At the same time, ASEAN states notably embarked upon both those initiatives with more than a little caution and even resistance. In both cases, concerns about being dominated or (worse) marginalized by major powers in larger forums factored large in deliberations about whether to move into regionalisms beyond Southeast Asia. Nevertheless, in both cases, non-ASEAN proposals put pressure on ASEAN states to think beyond ASEAN. Australia, with epistemic leadership from Japan, played the primary instigator role behind APEC. In the case of the ARF, ASEAN states were the initiators but only after being confronted by no fewer than five different proposals from non-ASEAN states (Kerr Citation1994). In both cases, fears of marginalization ultimately trumped fears about domination; however, guarding against the latter, ASEAN states also succeeded in pushing for a more informal, consensus-based regionalism modelled on ASEAN's (Ravenhill Citation2001; Caballero-Anthony Citation2005). While ASEAN elites understood their consensus-based regionalism within ASEAN in mostly relationship-building (and relationship maintaining) terms, the ‘ASEAN Way’ also took on more explicitly instrumental and tactical characteristics in these larger forums. That is, the ‘ASEAN Way’ became a way to guard against larger powers imposing unwanted agendas on ASEAN's lesser states. In the case of the ARF, lessons were also likely learned from APEC's early years when APEC's Western members pushed for greater institutionalization and agenda specificity, breaching what ASEAN states understood to be founding promises to them that APEC would remain mostly informal and gradual in its process. That experience provided important context and likely impetus for ASEAN's decision to initiate (and thus claim ownership of) the ARF, as opposed to merely accept an externally initiated forum with ASEAN characteristics as they had with APEC (Ba Citation2009).

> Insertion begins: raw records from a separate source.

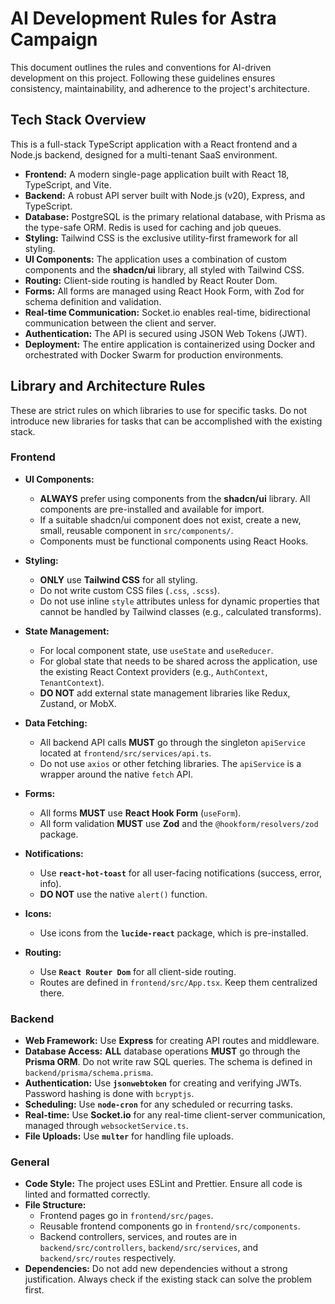 # AI Development Rules for Astra Campaign

This document outlines the rules and conventions for AI-driven development on this project. Following these guidelines ensures consistency, maintainability, and adherence to the project's architecture.

## Tech Stack Overview

This is a full-stack TypeScript application with a React frontend and a Node.js backend, designed for a multi-tenant SaaS environment.

*   **Frontend:** A modern single-page application built with React 18, TypeScript, and Vite.
*   **Backend:** A robust API server built with Node.js (v20), Express, and TypeScript.
*   **Database:** PostgreSQL is the primary relational database, with Prisma as the type-safe ORM. Redis is used for caching and job queues.
*   **Styling:** Tailwind CSS is the exclusive utility-first framework for all styling.
*   **UI Components:** The application uses a combination of custom components and the **shadcn/ui** library, all styled with Tailwind CSS.
*   **Routing:** Client-side routing is handled by React Router Dom.
*   **Forms:** All forms are managed using React Hook Form, with Zod for schema definition and validation.
*   **Real-time Communication:** Socket.io enables real-time, bidirectional communication between the client and server.
*   **Authentication:** The API is secured using JSON Web Tokens (JWT).
*   **Deployment:** The entire application is containerized using Docker and orchestrated with Docker Swarm for production environments.

## Library and Architecture Rules

These are strict rules on which libraries to use for specific tasks. Do not introduce new libraries for tasks that can be accomplished with the existing stack.

### Frontend

*   **UI Components:**
    *   **ALWAYS** prefer using components from the **shadcn/ui** library. All components are pre-installed and available for import.
    *   If a suitable shadcn/ui component does not exist, create a new, small, reusable component in `src/components/`.
    *   Components must be functional components using React Hooks.

*   **Styling:**
    *   **ONLY** use **Tailwind CSS** for all styling.
    *   Do not write custom CSS files (`.css`, `.scss`).
    *   Do not use inline `style` attributes unless for dynamic properties that cannot be handled by Tailwind classes (e.g., calculated transforms).

*   **State Management:**
    *   For local component state, use `useState` and `useReducer`.
    *   For global state that needs to be shared across the application, use the existing React Context providers (e.g., `AuthContext`, `TenantContext`).
    *   **DO NOT** add external state management libraries like Redux, Zustand, or MobX.

*   **Data Fetching:**
    *   All backend API calls **MUST** go through the singleton `apiService` located at `frontend/src/services/api.ts`.
    *   Do not use `axios` or other fetching libraries. The `apiService` is a wrapper around the native `fetch` API.

*   **Forms:**
    *   All forms **MUST** use **React Hook Form** (`useForm`).
    *   All form validation **MUST** use **Zod** and the `@hookform/resolvers/zod` package.

*   **Notifications:**
    *   Use **`react-hot-toast`** for all user-facing notifications (success, error, info).
    *   **DO NOT** use the native `alert()` function.

*   **Icons:**
    *   Use icons from the **`lucide-react`** package, which is pre-installed.

*   **Routing:**
    *   Use **`React Router Dom`** for all client-side routing.
    *   Routes are defined in `frontend/src/App.tsx`. Keep them centralized there.

### Backend

*   **Web Framework:** Use **Express** for creating API routes and middleware.
*   **Database Access:** **ALL** database operations **MUST** go through the **Prisma ORM**. Do not write raw SQL queries. The schema is defined in `backend/prisma/schema.prisma`.
*   **Authentication:** Use **`jsonwebtoken`** for creating and verifying JWTs. Password hashing is done with `bcryptjs`.
*   **Scheduling:** Use **`node-cron`** for any scheduled or recurring tasks.
*   **Real-time:** Use **Socket.io** for any real-time client-server communication, managed through `websocketService.ts`.
*   **File Uploads:** Use **`multer`** for handling file uploads.

### General

*   **Code Style:** The project uses ESLint and Prettier. Ensure all code is linted and formatted correctly.
*   **File Structure:**
    *   Frontend pages go in `frontend/src/pages`.
    *   Reusable frontend components go in `frontend/src/components`.
    *   Backend controllers, services, and routes are in `backend/src/controllers`, `backend/src/services`, and `backend/src/routes` respectively.
*   **Dependencies:** Do not add new dependencies without a strong justification. Always check if the existing stack can solve the problem first.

Reflective of the institutionalized nature of US-ASEAN relationsFootnote7 and questions about Northeast Asian powers, it was additionally notable that neither of these first ‘ASEAN plus’ regionalisms were East Asian in scope or membership. Notable because in very real and material ways, ‘East Asia’ had already begun to emerge after being suppressed and hidden by the Cold War global system. In security, for example, changing US priorities and pressures on Japan to ‘burden share’ by the late 1980s had already begun to produce security adjustments on the part of Tokyo. While scholars may debate their significance and how deeply entrenched Japan's post-World War II pacifist culture is (Oros Citation2008; Samuels Citation2008), Japan's budgetary, political and even normative adjustments as regards its ‘peace constitution’, were nevertheless reminders of a time when Northeast Asia and Southeast Asia were much more connected and even integrated—in that case, forcibly under Japanese power. Intensified economic interactions also increasingly tied Southeast Asian economies to Japan. Here too, changing post-Cold War US priorities played a part as US economic troubles and trade tensions with Japan resulted in the 1985 Plaza Accords, the subsequent appreciation of the Japanese yen and increase of Japanese (and also Korean and Taiwanese) investment to Southeast Asia in search of lower production costs and, consequently, the intensification of economic and production ties between ASEAN-Southeast Asia on the one hand and Japan, South Korea and Taiwan on the other (Bernard and Ravenhill Citation1995; Pempel Citation1996). Put another way, regionalization processes began to intensify Southeast Asia's economic ties (and dependencies) with Northeast Asia. Many argue that economic regionalization was market driven, in the sense that private investment was responding to new economic imperatives but it was also very much a function of state policies adapting to a transitioning (Cold War) global system and policies.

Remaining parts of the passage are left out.